1. A sensor for a machine for measuring three-dimensional coordinates, the sensor comprising a portion enabling it to be fixed to the end of a moving arm, and an active portion remote from said fixing portion, the sensor including a connection element between the active portion and the connection portion, said connection element forming a mechanical joint having at least one degree of freedom.

2. A sensor according to claim 1, wherein the degree of freedom of the joint is a degree of freedom in translation.

3. A sensor according to claim 1, wherein the degree of freedom of the joint is a degree of freedom in rotation.

4. A sensor according to claim 1, wherein each degree of freedom of the joint is restricted to a plurality of predetermined positions, each of which is indexed.

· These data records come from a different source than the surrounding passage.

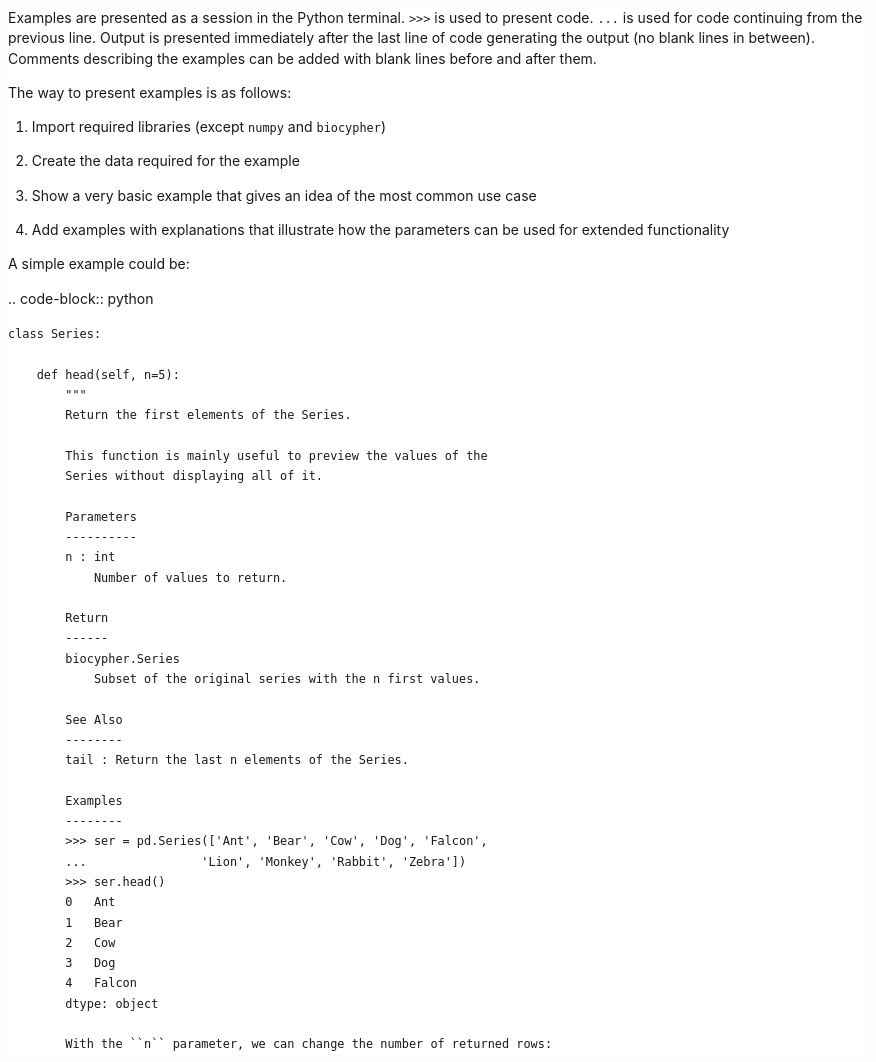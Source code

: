 Examples are presented as a session in the Python terminal. ``>>>`` is used to
present code. ``...`` is used for code continuing from the previous line.
Output is presented immediately after the last line of code generating the
output (no blank lines in between). Comments describing the examples can
be added with blank lines before and after them.

The way to present examples is as follows:

1. Import required libraries (except ``numpy`` and ``biocypher``)

2. Create the data required for the example

3. Show a very basic example that gives an idea of the most common use case

4. Add examples with explanations that illustrate how the parameters can be
   used for extended functionality

A simple example could be:

.. code-block:: python

    class Series:

        def head(self, n=5):
            """
            Return the first elements of the Series.

            This function is mainly useful to preview the values of the
            Series without displaying all of it.

            Parameters
            ----------
            n : int
                Number of values to return.

            Return
            ------
            biocypher.Series
                Subset of the original series with the n first values.

            See Also
            --------
            tail : Return the last n elements of the Series.

            Examples
            --------
            >>> ser = pd.Series(['Ant', 'Bear', 'Cow', 'Dog', 'Falcon',
            ...                'Lion', 'Monkey', 'Rabbit', 'Zebra'])
            >>> ser.head()
            0   Ant
            1   Bear
            2   Cow
            3   Dog
            4   Falcon
            dtype: object

            With the ``n`` parameter, we can change the number of returned rows:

5. A sensor according to claim 1, wherein the mechanical joint includes a coder associated therewith producing a position signal, and communications means in communication with an electronic control unit belonging to the three-dimensional coordinate measurement machine.

6. A sensor according to claim 5, wherein the communications means comprise a set of electronic circuits on board the sensor.